*WHAT YOU WILL DO*. Below this sentence is a listing; return exactly its lines from the one with "[Link to the" to the one with "Fall | 1988", both kept, and nothing more.

*EXTRACTED DATA*.
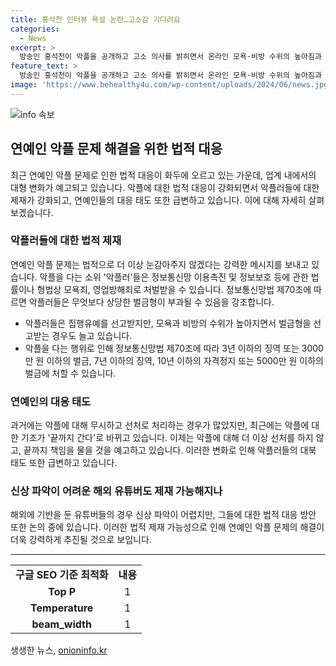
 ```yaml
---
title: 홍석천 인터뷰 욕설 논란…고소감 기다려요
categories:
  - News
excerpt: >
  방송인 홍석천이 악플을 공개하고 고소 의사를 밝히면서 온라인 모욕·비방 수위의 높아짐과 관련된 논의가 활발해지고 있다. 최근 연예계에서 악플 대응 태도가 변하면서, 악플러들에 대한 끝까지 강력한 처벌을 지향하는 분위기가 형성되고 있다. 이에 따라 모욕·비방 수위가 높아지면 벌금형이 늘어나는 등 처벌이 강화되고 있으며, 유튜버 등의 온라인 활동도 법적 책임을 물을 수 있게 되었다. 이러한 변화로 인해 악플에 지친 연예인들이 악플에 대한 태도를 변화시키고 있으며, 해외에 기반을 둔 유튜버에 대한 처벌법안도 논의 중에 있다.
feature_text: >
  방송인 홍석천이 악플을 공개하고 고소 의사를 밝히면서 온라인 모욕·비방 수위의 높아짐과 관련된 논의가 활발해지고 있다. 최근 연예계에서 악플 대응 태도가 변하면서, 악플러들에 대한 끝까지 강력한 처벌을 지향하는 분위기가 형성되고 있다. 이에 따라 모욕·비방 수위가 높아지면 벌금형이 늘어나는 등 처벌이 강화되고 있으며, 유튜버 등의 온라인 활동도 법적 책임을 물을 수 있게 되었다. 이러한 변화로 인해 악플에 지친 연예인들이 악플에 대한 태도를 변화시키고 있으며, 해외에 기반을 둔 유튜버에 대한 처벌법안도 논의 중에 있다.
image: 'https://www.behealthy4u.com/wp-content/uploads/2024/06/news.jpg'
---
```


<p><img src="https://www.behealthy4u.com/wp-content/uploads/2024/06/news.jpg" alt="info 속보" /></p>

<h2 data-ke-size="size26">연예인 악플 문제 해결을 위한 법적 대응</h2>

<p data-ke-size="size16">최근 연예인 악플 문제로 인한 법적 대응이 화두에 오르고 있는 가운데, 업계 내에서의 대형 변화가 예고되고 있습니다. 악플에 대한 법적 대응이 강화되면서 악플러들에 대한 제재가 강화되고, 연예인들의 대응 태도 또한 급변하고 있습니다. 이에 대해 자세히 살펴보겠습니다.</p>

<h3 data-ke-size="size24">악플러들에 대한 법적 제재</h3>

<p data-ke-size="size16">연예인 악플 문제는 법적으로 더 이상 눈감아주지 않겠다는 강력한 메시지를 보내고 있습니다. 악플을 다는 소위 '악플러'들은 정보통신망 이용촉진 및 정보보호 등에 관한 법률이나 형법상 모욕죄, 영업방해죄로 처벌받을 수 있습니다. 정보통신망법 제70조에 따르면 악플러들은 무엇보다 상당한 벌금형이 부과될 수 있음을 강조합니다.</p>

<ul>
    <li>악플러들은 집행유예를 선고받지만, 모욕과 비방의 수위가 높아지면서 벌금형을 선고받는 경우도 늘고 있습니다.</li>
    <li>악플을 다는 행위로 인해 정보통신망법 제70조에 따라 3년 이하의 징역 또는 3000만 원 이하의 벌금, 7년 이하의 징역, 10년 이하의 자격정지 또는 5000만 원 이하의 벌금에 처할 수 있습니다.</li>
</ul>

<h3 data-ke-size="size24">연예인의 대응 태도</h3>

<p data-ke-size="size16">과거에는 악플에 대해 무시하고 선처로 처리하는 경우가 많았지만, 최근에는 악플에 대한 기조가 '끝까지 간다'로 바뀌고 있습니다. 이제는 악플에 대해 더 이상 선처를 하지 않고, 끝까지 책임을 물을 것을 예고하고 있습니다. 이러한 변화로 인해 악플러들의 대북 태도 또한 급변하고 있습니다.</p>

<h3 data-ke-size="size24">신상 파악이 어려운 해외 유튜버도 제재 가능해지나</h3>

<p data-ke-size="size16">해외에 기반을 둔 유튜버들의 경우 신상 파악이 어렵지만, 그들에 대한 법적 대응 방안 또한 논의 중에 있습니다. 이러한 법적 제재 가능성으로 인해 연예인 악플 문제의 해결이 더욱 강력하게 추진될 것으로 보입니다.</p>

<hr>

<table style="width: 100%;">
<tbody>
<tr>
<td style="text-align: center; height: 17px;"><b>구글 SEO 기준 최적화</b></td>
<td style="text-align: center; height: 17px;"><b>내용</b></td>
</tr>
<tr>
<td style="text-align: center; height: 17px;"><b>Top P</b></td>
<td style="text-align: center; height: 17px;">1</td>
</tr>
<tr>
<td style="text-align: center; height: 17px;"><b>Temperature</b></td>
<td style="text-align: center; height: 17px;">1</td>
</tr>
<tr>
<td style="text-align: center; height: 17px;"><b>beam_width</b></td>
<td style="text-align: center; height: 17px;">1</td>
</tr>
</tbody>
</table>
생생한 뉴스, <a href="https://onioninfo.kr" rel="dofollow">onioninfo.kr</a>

--

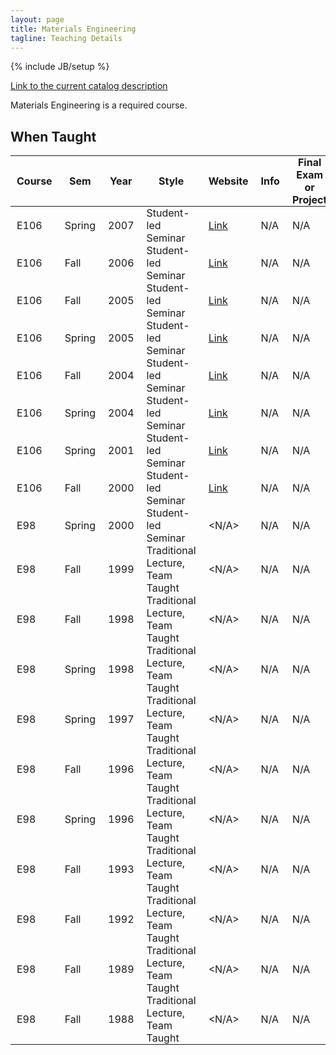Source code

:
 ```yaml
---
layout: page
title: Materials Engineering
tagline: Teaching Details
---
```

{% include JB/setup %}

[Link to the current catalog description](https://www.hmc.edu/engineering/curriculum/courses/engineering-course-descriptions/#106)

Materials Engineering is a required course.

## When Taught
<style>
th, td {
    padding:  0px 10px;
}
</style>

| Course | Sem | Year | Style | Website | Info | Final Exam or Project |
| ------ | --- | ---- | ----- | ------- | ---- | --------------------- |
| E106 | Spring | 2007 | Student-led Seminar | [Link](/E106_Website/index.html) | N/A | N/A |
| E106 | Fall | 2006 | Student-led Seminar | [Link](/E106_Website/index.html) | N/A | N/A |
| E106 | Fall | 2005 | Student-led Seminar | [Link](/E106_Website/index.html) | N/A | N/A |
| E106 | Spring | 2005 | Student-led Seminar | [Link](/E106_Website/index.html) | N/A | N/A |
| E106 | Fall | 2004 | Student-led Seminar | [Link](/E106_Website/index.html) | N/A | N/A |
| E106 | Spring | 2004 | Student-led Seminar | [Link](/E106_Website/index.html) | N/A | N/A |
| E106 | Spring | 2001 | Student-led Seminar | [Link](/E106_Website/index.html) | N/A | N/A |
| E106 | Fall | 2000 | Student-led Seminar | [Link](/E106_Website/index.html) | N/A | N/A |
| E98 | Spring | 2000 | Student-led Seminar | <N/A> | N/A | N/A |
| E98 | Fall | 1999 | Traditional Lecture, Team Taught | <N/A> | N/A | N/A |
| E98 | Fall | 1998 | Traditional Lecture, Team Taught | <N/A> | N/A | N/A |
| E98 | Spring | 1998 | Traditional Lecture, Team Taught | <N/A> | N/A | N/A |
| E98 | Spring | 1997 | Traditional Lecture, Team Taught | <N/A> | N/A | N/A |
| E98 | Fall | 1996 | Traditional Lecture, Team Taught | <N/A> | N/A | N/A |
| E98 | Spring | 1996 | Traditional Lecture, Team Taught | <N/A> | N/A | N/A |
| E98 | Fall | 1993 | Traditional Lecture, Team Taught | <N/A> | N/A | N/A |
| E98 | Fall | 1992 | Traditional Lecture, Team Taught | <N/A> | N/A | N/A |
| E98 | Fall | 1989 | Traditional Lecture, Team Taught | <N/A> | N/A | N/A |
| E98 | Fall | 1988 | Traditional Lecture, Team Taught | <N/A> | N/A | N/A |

*WRITTEN SOLUTION*.
[Link to the current catalog description](https://www.hmc.edu/engineering/curriculum/courses/engineering-course-descriptions/#106)

Materials Engineering is a required course.

## When Taught
<style>
th, td {
    padding:  0px 10px;
}
</style>

| Course | Sem | Year | Style | Website | Info | Final Exam or Project |
| ------ | --- | ---- | ----- | ------- | ---- | --------------------- |
| E106 | Spring | 2007 | Student-led Seminar | [Link](/E106_Website/index.html) | N/A | N/A |
| E106 | Fall | 2006 | Student-led Seminar | [Link](/E106_Website/index.html) | N/A | N/A |
| E106 | Fall | 2005 | Student-led Seminar | [Link](/E106_Website/index.html) | N/A | N/A |
| E106 | Spring | 2005 | Student-led Seminar | [Link](/E106_Website/index.html) | N/A | N/A |
| E106 | Fall | 2004 | Student-led Seminar | [Link](/E106_Website/index.html) | N/A | N/A |
| E106 | Spring | 2004 | Student-led Seminar | [Link](/E106_Website/index.html) | N/A | N/A |
| E106 | Spring | 2001 | Student-led Seminar | [Link](/E106_Website/index.html) | N/A | N/A |
| E106 | Fall | 2000 | Student-led Seminar | [Link](/E106_Website/index.html) | N/A | N/A |
| E98 | Spring | 2000 | Student-led Seminar | <N/A> | N/A | N/A |
| E98 | Fall | 1999 | Traditional Lecture, Team Taught | <N/A> | N/A | N/A |
| E98 | Fall | 1998 | Traditional Lecture, Team Taught | <N/A> | N/A | N/A |
| E98 | Spring | 1998 | Traditional Lecture, Team Taught | <N/A> | N/A | N/A |
| E98 | Spring | 1997 | Traditional Lecture, Team Taught | <N/A> | N/A | N/A |
| E98 | Fall | 1996 | Traditional Lecture, Team Taught | <N/A> | N/A | N/A |
| E98 | Spring | 1996 | Traditional Lecture, Team Taught | <N/A> | N/A | N/A |
| E98 | Fall | 1993 | Traditional Lecture, Team Taught | <N/A> | N/A | N/A |
| E98 | Fall | 1992 | Traditional Lecture, Team Taught | <N/A> | N/A | N/A |
| E98 | Fall | 1989 | Traditional Lecture, Team Taught | <N/A> | N/A | N/A |
| E98 | Fall | 1988 | Traditional Lecture, Team Taught | <N/A> | N/A | N/A |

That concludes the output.